Yeah, Observations from Glendale! It’s here! Last year was a great track, great race with Eli Tomac crushing everyone and Chad Reed coming from the back to grab a podium. This series is starting to remind me a little bit of a changing of the guard. Let’s get into it…
Let’s talk about the track. Going from Anaheim 2’s track to Glendale was like eating a Firehouse sub versus a bologna sandwich… that you found in the gutter… and a hobo had stored in his jacket pocket for weeks. Seriously, Anaheim 2 (a track that Ken Roczen called “horrible” in the press conference) was SO bad. I don’t know what happened. This week’s track was amazing. Granted, baseball stadium versus football stadium, but still. The dirt was good, it was very busy but somewhat safe. Long-ass straight to pull up on people, some sand (more on that), and whoops that were perfect. Seriously, the whoops were beautiful. They weren’t too big, they weren’t too small—they were perfect. Box these whoops up and put them on every single track, please. Or at least get the same operator that built these to build them every single week. Long, pretty big, and round—just amazing!
But because this is Observations, that means there will be complaining. And my complaint is the same one that I’ve gone on and on about before. It’s not cool that the track builders went into the sand and shaped some big-ass whoops between the second and third practices.
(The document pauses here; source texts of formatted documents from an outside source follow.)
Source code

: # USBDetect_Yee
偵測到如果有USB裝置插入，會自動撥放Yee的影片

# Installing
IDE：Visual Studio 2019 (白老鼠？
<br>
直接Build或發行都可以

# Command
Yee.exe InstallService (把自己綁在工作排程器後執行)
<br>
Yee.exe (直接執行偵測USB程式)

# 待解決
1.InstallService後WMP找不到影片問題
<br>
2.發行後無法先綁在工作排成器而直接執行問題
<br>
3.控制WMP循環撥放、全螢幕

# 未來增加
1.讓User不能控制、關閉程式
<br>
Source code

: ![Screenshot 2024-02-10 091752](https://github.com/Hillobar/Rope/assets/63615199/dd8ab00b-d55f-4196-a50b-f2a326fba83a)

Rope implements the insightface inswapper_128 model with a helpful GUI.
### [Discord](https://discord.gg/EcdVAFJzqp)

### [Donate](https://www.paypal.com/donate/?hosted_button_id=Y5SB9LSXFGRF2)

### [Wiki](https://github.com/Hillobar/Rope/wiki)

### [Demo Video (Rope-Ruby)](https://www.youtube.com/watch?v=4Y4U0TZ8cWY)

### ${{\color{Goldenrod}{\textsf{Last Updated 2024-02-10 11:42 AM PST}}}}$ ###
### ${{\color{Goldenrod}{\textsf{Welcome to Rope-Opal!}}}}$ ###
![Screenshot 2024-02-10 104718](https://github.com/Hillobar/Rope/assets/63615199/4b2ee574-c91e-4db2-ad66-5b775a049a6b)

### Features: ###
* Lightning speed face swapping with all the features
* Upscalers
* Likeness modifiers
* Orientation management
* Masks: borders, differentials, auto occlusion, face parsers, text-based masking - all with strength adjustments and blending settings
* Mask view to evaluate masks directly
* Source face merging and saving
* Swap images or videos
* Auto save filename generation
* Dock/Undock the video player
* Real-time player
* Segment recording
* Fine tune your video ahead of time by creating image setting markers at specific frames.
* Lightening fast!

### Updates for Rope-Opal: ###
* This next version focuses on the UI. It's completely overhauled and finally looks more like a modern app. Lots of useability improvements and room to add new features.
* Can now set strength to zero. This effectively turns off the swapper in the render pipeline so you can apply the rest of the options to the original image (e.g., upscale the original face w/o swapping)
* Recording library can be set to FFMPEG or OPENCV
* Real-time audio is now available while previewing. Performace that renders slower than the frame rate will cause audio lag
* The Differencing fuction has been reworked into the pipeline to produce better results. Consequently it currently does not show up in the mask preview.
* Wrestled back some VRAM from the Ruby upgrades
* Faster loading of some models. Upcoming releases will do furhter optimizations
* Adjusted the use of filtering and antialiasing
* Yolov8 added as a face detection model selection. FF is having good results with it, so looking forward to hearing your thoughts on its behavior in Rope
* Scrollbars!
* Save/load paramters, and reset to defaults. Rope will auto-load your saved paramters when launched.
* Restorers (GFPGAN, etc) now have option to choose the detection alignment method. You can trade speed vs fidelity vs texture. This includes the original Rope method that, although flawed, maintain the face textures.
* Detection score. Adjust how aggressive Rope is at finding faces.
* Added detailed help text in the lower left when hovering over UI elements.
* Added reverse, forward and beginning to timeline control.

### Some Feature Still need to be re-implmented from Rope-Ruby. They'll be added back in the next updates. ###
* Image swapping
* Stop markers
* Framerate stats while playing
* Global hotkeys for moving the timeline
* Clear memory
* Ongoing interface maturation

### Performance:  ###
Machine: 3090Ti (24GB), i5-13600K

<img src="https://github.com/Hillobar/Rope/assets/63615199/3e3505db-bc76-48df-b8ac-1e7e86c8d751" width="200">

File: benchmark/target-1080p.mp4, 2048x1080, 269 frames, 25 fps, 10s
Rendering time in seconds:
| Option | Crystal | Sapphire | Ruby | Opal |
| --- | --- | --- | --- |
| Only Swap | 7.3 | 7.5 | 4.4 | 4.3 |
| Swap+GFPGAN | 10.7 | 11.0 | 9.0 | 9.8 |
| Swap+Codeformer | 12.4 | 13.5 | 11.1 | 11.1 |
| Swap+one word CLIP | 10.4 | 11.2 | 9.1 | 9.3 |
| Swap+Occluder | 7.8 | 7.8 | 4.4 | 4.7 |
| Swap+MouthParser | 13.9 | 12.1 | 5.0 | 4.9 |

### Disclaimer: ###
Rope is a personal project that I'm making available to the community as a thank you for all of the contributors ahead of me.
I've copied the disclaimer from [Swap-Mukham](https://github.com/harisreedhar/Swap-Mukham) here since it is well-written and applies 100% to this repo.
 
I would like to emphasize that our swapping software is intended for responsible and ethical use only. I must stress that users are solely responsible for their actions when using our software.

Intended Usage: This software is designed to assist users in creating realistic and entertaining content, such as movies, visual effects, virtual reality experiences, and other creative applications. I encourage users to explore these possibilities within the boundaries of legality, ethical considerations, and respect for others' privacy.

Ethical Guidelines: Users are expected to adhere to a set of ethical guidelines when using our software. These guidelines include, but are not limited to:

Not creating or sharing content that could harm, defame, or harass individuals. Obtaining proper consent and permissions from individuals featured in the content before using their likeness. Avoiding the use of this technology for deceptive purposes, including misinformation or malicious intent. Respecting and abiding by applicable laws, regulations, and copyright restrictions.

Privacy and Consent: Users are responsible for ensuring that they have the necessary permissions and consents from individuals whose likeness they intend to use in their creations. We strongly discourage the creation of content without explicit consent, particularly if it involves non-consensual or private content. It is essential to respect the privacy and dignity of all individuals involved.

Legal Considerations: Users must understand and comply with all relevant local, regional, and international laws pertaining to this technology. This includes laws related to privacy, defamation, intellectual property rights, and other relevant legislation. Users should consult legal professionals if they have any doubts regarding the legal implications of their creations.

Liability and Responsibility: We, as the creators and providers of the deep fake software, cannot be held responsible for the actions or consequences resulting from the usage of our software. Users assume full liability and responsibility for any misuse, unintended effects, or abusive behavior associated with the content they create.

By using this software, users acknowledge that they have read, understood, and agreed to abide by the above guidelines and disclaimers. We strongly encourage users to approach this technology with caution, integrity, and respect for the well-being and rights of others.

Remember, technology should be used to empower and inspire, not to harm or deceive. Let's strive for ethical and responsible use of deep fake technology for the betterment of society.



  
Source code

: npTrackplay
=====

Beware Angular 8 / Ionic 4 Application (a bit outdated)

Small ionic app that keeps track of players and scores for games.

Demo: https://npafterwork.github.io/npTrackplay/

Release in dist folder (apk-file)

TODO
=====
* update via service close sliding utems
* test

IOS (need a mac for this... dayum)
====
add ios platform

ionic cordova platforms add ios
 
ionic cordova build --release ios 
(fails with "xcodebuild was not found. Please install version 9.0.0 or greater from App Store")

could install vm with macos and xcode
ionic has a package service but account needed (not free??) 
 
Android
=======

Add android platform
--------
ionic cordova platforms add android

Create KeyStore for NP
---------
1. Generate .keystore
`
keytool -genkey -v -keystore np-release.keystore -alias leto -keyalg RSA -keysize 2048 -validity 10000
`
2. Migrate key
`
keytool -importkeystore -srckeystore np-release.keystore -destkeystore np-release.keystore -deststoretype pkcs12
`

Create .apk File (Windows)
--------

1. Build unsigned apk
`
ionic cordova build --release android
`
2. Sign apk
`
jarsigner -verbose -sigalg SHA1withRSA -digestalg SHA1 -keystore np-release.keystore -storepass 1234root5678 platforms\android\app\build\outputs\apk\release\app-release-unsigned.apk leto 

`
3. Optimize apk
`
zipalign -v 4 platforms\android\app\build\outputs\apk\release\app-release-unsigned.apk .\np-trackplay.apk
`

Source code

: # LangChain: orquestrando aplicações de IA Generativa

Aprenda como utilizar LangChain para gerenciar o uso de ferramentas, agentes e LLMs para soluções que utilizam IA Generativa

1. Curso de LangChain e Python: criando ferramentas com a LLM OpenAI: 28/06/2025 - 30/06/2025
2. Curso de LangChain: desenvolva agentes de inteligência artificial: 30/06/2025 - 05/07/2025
The changes made the second practice (first timed) completely irrelevant because it was slower. Does the Indy 500 just add in a little chicane for the drivers in between practices? How in the hell does this happen?
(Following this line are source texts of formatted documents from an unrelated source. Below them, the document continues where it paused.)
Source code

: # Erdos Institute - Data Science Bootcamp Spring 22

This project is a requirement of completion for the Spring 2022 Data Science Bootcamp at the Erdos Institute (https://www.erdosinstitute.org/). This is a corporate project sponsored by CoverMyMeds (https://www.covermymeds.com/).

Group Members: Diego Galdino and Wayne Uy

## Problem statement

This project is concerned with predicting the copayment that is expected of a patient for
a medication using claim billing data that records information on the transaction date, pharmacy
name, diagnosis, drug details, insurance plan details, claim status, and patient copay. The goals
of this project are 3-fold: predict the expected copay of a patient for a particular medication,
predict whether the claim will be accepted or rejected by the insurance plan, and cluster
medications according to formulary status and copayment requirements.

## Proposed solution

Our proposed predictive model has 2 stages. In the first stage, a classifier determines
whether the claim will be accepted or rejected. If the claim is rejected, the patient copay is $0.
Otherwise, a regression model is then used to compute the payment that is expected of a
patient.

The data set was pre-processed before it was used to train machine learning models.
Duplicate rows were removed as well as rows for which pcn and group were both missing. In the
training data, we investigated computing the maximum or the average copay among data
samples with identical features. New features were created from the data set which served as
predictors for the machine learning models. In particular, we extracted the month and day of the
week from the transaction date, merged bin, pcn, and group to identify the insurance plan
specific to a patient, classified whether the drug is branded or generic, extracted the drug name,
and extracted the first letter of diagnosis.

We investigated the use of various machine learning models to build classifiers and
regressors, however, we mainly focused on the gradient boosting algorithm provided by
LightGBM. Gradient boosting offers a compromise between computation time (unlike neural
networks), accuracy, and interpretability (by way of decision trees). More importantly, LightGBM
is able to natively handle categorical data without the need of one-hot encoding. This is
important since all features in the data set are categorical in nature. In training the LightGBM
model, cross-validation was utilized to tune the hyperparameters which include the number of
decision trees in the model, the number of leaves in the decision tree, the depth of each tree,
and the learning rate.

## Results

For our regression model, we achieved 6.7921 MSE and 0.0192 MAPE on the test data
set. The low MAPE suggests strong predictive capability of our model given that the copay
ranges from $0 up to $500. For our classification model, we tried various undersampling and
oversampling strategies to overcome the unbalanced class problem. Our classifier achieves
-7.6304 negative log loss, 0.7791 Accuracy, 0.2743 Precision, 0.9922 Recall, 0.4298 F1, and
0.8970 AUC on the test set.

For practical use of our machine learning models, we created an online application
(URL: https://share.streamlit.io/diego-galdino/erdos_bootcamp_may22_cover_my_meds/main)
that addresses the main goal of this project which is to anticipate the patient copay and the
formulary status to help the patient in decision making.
There were 56 guys in 450SX and 48 guys in 250SX trying for 40 spots. Both timed practices mean the world to these guys, and if there’s an issue in one of them where the track was changed, then that means they’re done. You can’t do this. If you’re going to make adjustments, make them after the first untimed sessions. After that, do not change it. Yet this happens over and over and I’m not sure why people think altering the track when it effects qualifying is okay.
Let’s get into the results, yeah?
1st | #23, Aaron Plessinger | Hamilton, OH | Yamaha YZ250F
Plessinger captured his second win of the year and got the red plate back. He was awesome and we know he’s good at the soft, rutty dirt we saw at Houston, but last weekend on the hard stuff, he didn’t do great. Well, this wasn’t “Anaheim”-hard dirt, but it got slick out there and Plessinger was the man. Yeah, I didn’t like his move over on McElrath either (Wil Hahn probably taught him that), but it happened and it wasn’t the reason why Aaron won at all. Can this guy unlock his potential? We’re finding out, and it’s his last year in 250SX so he may be hitting his stride at the right time.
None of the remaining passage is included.